### YOUR TASK
Lines from the entries below that hold "ConfigurationSource" form the answer; copy all of them.

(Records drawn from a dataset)
>>>>>
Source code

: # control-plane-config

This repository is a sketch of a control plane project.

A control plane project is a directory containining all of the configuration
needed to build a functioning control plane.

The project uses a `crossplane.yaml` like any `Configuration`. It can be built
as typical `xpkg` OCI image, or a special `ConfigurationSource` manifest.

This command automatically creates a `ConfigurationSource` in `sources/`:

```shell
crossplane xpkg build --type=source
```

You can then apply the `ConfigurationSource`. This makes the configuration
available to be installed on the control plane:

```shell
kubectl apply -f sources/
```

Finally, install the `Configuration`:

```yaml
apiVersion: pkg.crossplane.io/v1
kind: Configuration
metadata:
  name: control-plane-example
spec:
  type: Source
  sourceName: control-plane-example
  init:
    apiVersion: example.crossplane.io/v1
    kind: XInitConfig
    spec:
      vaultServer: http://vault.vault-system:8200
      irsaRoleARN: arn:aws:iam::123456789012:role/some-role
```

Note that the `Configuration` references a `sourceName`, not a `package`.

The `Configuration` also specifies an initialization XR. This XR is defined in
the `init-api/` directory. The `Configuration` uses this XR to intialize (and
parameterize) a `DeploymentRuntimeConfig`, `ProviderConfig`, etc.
<<<<<
### SOLUTION
as typical `xpkg` OCI image, or a special `ConfigurationSource` manifest.
This command automatically creates a `ConfigurationSource` in `sources/`:
You can then apply the `ConfigurationSource`. This makes the configuration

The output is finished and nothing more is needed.